Required action:
Of all the lines below, return only those starting with the line holding "Peaking | 1290" and going on through the line holding "- jjrawlins-cdk-ami-builder", exactly as written.

Stored data:
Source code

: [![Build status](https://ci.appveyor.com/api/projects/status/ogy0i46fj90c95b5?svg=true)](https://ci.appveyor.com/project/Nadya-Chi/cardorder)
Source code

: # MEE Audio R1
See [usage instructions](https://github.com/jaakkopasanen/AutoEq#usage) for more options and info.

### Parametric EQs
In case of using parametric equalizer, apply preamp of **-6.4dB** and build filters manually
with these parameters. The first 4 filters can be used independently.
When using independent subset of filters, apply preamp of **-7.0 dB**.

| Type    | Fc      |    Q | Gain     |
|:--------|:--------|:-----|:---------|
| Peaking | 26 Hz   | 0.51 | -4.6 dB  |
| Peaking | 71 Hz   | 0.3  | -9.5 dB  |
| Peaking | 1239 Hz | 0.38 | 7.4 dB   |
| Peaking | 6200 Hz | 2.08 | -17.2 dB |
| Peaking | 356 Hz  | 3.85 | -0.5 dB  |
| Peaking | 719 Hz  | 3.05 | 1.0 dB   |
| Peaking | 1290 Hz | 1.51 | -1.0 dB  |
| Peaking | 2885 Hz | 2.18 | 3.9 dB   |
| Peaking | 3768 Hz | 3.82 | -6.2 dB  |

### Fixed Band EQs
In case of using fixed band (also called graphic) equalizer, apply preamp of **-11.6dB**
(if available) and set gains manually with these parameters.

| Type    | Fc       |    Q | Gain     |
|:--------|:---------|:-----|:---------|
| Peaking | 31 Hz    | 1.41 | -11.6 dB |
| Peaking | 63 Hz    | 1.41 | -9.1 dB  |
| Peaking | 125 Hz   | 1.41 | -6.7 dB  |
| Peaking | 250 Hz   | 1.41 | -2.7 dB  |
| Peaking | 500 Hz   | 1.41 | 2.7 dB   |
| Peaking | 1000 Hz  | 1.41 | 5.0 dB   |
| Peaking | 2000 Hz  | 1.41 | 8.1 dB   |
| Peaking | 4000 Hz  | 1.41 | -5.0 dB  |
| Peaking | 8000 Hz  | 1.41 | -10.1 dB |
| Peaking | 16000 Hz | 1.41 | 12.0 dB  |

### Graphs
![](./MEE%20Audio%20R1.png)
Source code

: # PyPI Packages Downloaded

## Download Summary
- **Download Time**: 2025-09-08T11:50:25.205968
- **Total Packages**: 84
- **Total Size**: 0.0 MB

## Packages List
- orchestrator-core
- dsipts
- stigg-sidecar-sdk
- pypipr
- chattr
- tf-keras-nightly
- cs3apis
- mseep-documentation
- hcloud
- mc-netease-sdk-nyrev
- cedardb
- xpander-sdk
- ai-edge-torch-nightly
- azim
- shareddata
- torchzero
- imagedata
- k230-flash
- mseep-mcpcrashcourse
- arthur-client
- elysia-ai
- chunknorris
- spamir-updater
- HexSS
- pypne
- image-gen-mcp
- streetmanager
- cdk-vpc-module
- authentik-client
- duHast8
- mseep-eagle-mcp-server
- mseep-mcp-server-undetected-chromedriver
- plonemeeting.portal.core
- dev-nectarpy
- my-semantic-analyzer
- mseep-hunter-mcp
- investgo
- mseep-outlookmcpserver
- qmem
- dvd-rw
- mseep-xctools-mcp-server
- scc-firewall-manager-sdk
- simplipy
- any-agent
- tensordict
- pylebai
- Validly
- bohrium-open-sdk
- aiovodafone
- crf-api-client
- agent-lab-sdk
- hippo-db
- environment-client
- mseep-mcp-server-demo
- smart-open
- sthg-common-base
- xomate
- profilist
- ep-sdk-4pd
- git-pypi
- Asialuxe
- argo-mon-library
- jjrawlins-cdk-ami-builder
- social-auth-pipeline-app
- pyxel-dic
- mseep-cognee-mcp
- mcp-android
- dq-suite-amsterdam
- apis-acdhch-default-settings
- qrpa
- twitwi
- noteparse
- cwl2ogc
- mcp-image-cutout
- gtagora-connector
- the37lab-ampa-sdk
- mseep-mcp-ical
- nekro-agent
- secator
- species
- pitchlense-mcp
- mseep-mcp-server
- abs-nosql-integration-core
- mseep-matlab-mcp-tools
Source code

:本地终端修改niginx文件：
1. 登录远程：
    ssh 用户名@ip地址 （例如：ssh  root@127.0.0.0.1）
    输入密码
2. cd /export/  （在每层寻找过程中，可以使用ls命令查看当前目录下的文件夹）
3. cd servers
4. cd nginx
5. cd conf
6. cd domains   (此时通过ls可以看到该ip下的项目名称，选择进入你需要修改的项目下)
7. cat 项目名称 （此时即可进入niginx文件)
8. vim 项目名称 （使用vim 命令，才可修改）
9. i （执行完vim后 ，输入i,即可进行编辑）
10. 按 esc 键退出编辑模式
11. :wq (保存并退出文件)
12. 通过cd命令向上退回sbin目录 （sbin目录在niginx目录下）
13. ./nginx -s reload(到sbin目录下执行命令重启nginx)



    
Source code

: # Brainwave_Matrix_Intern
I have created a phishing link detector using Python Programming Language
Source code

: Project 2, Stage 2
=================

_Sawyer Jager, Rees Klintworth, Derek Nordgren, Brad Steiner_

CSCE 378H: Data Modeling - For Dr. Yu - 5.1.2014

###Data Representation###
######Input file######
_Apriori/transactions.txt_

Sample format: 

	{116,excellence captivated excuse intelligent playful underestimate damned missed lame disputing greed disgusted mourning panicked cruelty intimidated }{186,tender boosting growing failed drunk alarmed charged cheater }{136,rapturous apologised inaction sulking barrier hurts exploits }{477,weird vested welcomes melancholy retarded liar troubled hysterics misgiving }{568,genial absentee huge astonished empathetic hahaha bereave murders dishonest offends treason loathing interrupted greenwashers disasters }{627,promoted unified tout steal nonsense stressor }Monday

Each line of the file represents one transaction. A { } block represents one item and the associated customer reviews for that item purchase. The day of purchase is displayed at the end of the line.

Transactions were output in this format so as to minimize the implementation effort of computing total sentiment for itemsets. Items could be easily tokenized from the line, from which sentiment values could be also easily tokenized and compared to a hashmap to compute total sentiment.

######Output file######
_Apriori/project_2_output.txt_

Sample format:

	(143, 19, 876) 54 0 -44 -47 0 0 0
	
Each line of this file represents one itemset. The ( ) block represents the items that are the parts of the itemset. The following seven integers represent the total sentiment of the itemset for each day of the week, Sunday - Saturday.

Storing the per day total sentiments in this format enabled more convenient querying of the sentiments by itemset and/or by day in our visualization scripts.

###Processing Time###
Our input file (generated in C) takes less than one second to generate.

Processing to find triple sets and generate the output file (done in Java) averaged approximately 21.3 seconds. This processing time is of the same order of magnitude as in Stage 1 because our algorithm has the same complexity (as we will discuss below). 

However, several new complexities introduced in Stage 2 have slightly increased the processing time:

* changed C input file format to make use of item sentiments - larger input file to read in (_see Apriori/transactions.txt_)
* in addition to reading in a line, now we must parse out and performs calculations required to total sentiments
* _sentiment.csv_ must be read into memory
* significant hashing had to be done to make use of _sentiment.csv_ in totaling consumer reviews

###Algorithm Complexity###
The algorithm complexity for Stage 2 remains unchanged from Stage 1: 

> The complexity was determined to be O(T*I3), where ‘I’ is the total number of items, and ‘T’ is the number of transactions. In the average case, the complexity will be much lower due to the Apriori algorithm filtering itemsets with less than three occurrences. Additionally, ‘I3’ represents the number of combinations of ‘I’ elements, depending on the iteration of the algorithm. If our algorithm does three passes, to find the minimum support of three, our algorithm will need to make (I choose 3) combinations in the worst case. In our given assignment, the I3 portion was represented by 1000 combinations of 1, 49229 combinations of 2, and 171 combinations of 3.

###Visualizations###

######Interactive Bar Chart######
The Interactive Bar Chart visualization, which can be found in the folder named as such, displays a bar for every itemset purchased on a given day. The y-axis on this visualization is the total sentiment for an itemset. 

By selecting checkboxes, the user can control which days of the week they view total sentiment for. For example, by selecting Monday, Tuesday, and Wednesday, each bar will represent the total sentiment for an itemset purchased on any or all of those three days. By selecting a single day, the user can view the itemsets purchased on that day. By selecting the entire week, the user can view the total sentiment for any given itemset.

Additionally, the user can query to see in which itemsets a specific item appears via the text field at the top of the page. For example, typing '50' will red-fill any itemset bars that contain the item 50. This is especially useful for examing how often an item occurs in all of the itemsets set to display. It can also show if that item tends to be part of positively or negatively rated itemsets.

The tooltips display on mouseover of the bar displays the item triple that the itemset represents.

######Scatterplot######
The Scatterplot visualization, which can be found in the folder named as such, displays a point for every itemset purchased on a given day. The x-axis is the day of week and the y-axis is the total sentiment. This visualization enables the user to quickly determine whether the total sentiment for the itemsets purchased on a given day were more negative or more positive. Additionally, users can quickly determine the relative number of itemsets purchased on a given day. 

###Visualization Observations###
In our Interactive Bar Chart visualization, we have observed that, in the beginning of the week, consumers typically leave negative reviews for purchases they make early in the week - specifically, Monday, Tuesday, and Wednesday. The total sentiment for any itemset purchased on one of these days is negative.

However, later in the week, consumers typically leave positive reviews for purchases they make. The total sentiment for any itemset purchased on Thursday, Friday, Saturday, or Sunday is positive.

Task result:
| Peaking | 1290 Hz | 1.51 | -1.0 dB  |
| Peaking | 2885 Hz | 2.18 | 3.9 dB   |
| Peaking | 3768 Hz | 3.82 | -6.2 dB  |

### Fixed Band EQs
In case of using fixed band (also called graphic) equalizer, apply preamp of **-11.6dB**
(if available) and set gains manually with these parameters.

| Type    | Fc       |    Q | Gain     |
|:--------|:---------|:-----|:---------|
| Peaking | 31 Hz    | 1.41 | -11.6 dB |
| Peaking | 63 Hz    | 1.41 | -9.1 dB  |
| Peaking | 125 Hz   | 1.41 | -6.7 dB  |
| Peaking | 250 Hz   | 1.41 | -2.7 dB  |
| Peaking | 500 Hz   | 1.41 | 2.7 dB   |
| Peaking | 1000 Hz  | 1.41 | 5.0 dB   |
| Peaking | 2000 Hz  | 1.41 | 8.1 dB   |
| Peaking | 4000 Hz  | 1.41 | -5.0 dB  |
| Peaking | 8000 Hz  | 1.41 | -10.1 dB |
| Peaking | 16000 Hz | 1.41 | 12.0 dB  |

### Graphs
![](./MEE%20Audio%20R1.png)
Source code

: # PyPI Packages Downloaded

## Download Summary
- **Download Time**: 2025-09-08T11:50:25.205968
- **Total Packages**: 84
- **Total Size**: 0.0 MB

## Packages List
- orchestrator-core
- dsipts
- stigg-sidecar-sdk
- pypipr
- chattr
- tf-keras-nightly
- cs3apis
- mseep-documentation
- hcloud
- mc-netease-sdk-nyrev
- cedardb
- xpander-sdk
- ai-edge-torch-nightly
- azim
- shareddata
- torchzero
- imagedata
- k230-flash
- mseep-mcpcrashcourse
- arthur-client
- elysia-ai
- chunknorris
- spamir-updater
- HexSS
- pypne
- image-gen-mcp
- streetmanager
- cdk-vpc-module
- authentik-client
- duHast8
- mseep-eagle-mcp-server
- mseep-mcp-server-undetected-chromedriver
- plonemeeting.portal.core
- dev-nectarpy
- my-semantic-analyzer
- mseep-hunter-mcp
- investgo
- mseep-outlookmcpserver
- qmem
- dvd-rw
- mseep-xctools-mcp-server
- scc-firewall-manager-sdk
- simplipy
- any-agent
- tensordict
- pylebai
- Validly
- bohrium-open-sdk
- aiovodafone
- crf-api-client
- agent-lab-sdk
- hippo-db
- environment-client
- mseep-mcp-server-demo
- smart-open
- sthg-common-base
- xomate
- profilist
- ep-sdk-4pd
- git-pypi
- Asialuxe
- argo-mon-library
- jjrawlins-cdk-ami-builder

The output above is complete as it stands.